Andrew Coyne (The Globe and Mail) on the U.S. President: “[Trump] is, indeed, unbound by constraints of any kind: neither of laws, nor civility, nor even a rational sense of his own interest, but slave only to his desire to consume and destroy whatever frustrates his appetites or wounds his vanity. He has the mental age of an 11-year-old and the emotional age of a five-year-old, and for the past four years he has been President of the United States.”

Omar El Akkad (The Globe and Mail) on the trajectory of America: “But what is more likely than outright war is simply that the occasional frenzy of political violence, the occasional storming of a legislature or attempt to kidnap a governor, will join mass shootings and preventable virus deaths as something this country just learns to shrug off.”

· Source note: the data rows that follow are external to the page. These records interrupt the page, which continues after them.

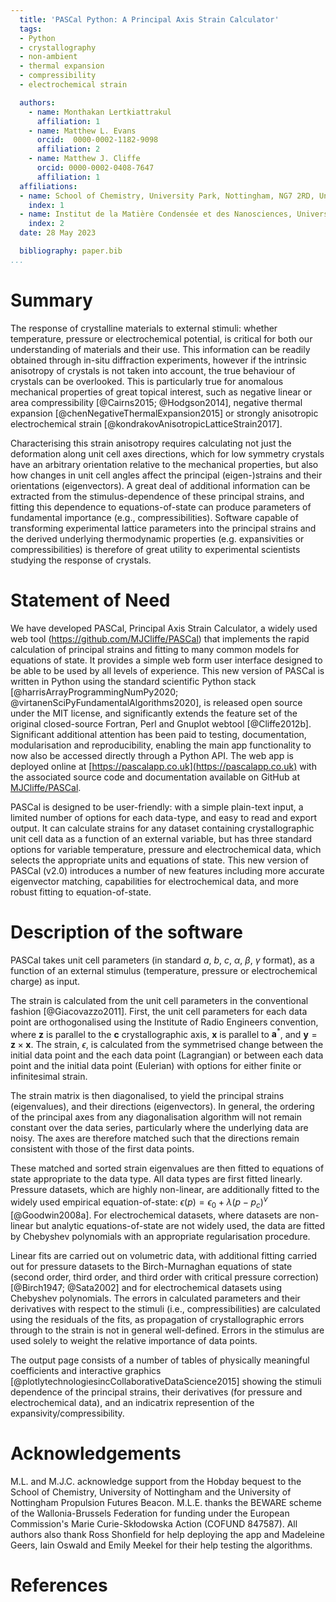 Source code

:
 ```yaml
---
  title: 'PASCal Python: A Principal Axis Strain Calculator'
  tags:
  - Python
  - crystallography
  - non-ambient
  - thermal expansion
  - compressibility
  - electrochemical strain

  authors:
    - name: Monthakan Lertkiattrakul
      affiliation: 1
    - name: Matthew L. Evans
      orcid:  0000-0002-1182-9098
      affiliation: 2
    - name: Matthew J. Cliffe
      orcid: 0000-0002-0408-7647
      affiliation: 1
  affiliations:
  - name: School of Chemistry, University Park, Nottingham, NG7 2RD, United Kingdom
    index: 1
  - name: Institut de la Matière Condensée et des Nanosciences, Université catholique de Louvain, Chemin des Étoiles 8, Louvain-la-Neuve 1348, Belgium
    index: 2
  date: 28 May 2023

  bibliography: paper.bib
...
```


<!-- bibliography: /Users/pczmjc1/Library/CloudStorage/OneDrive-TheUniversityofNottingham/Papers/Zotero/defaultlibrary.bib   -->

# Summary

The response of crystalline materials to external stimuli: whether temperature, pressure or electrochemical potential, is critical for both our understanding of materials and their use. This information can be readily obtained through in-situ diffraction experiments, however if the intrinsic anisotropy of crystals is not taken into account, the true behaviour of crystals can be overlooked. This is particularly true for anomalous mechanical properties of great topical interest, such as negative linear or area compressibility [@Cairns2015; @Hodgson2014], negative thermal expansion [@chenNegativeThermalExpansion2015] or strongly anisotropic electrochemical strain [@kondrakovAnisotropicLatticeStrain2017].

Characterising this strain anisotropy requires calculating not just the deformation along unit cell axes directions, which for low symmetry crystals have an arbitrary orientation relative to the mechanical properties, but also how changes in unit cell angles affect the principal (eigen-)strains and their orientations (eigenvectors). A great deal of additional information can be extracted from the stimulus-dependence of these principal strains, and fitting this dependence to equations-of-state can produce parameters of fundamental importance (e.g., compressibilities). Software capable of transforming experimental lattice parameters into the principal strains and the derived underlying thermodynamic properties (e.g. expansivities or compressibilities) is therefore of great utility to experimental scientists studying the response of crystals.

# Statement of Need

We have developed PASCal, Principal Axis Strain Calculator, a widely used web tool (https://github.com/MJCliffe/PASCal) that implements the rapid calculation of principal strains and fitting to many common models for equations of state. It provides a simple web form user interface designed to be able to be used by all levels of experience. This new version of PASCal is written in Python using the standard scientific Python stack [@harrisArrayProgrammingNumPy2020; @virtanenSciPyFundamentalAlgorithms2020], is released open source under the MIT license, and significantly extends the feature set of the original closed-source Fortran, Perl and Gnuplot webtool [@Cliffe2012b]. Significant additional attention has been paid to testing, documentation, modularisation and reproducibility, enabling the main app functionality to now also be accessed directly through a Python API. The web app is deployed online at [https://pascalapp.co.uk](https://pascalapp.co.uk) with the associated source code and documentation available on GitHub at [MJCliffe/PASCal](https://github.com/MJCliffe/PASCal).

PASCal is designed to be user-friendly: with a simple plain-text input, a limited number of options for each data-type, and easy to read and export output. It can calculate strains for any dataset containing crystallographic unit cell data as a function of an external variable, but has three standard options for variable temperature, pressure and electrochemical data, which selects the appropriate units and equations of state. This new version of PASCal (v2.0) introduces a number of new features including more accurate eigenvector matching, capabilities for electrochemical data, and more robust fitting to equation-of-state.

# Description of the software

PASCal takes unit cell parameters (in standard $a$, $b$, $c$, $\alpha$, $\beta$, $\gamma$ format), as a function of an external stimulus (temperature, pressure or electrochemical charge) as input.

The strain is calculated from the unit cell parameters in the conventional fashion [@Giacovazzo2011]. First, the unit cell parameters for each data point are orthogonalised using the Institute of Radio Engineers convention, where $\mathbf{z}$ is parallel to the $\mathbf{c}$ crystallographic axis, $\mathbf{x}$ is parallel to $\mathbf{a}^\ast$, and $\mathbf{y} = \mathbf{z} \times \mathbf{x}$. The strain, $\epsilon$, is calculated from the symmetrised change between the initial data point and the each data point (Lagrangian) or between each data point and the initial data point (Eulerian) with options for either finite or infinitesimal strain.

The strain matrix is then diagonalised, to yield the principal strains (eigenvalues), and their directions (eigenvectors). In general, the ordering of the principal axes from any diagonalisation algorithm will not remain constant over the data series, particularly where the underlying data are noisy. The axes are therefore matched such that the directions remain consistent with those of the first data points.

These matched and sorted strain eigenvalues are then fitted to equations of state appropriate to the data type. All data types are first fitted linearly. Pressure datasets, which are highly non-linear, are additionally fitted to the widely used empirical equation-of-state: $\epsilon(p) = \epsilon_0 + \lambda (p - p_c)^\nu$ [@Goodwin2008a]. For electrochemical datasets, where datasets are non-linear but analytic equations-of-state are not widely used, the data are fitted by Chebyshev polynomials with an appropriate regularisation procedure.

Linear fits are carried out on volumetric data, with additional fitting carried out for pressure datasets to the Birch-Murnaghan equations of state (second order, third order, and third order with critical pressure correction) [@Birch1947; @Sata2002] and for electrochemical datasets using Chebyshev polynomials. The errors in calculated parameters and their derivatives with respect to the stimuli (i.e., compressibilities) are calculated using the residuals of the fits, as propagation of crystallographic errors through to the strain is not in general well-defined. Errors in the stimulus are used solely to weight the relative importance of data points.

The output page consists of a number of tables of physically meaningful coefficients and interactive graphics [@plotlytechnologiesincCollaborativeDataScience2015] showing the stimuli dependence of the principal strains, their derivatives (for pressure and electrochemical data), and an indicatrix represention of the expansivity/compressibility.

# Acknowledgements

M.L. and M.J.C. acknowledge support from the Hobday bequest to the School of Chemistry, University of Nottingham and the University of Nottingham Propulsion Futures Beacon. M.L.E. thanks the BEWARE scheme of the Wallonia-Brussels Federation for funding under the European Commission's Marie Curie-Skłodowska Action (COFUND 847587). All authors also thank Ross Shonfield for help deploying the app and Madeleine Geers, Iain Oswald and Emily Meekel for their help testing the algorithms.

# References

James Hohmann (Washington Post) on the Trump cabinet secretaries resigning this week: “Resigning now feels a little like eating all but the last bite of a piece of cake at a restaurant and then asking for a refund.”

Aaron Wherry (CBC) on politics of providing COVID-19 vaccines to vulnerable prisoners: “The simple politics of the issue are still obvious. Most Canadians are eager to receive the vaccine, current supplies are limited and those who commit crimes tend to be viewed as unsympathetic. But the idea that we’re all in this together can’t coexist with the notion that some people are more or less worthy of protection than others.”

Rita Trichur (The Globe and Mail) on Air Canada promoting leisure travel in the pandemic: “Those marvelling over Air Canada’s inability to do the right thing during this spiralling crisis are forgetting that our flag carrier, which was built with public money, has long had a malfunctioning moral compass.”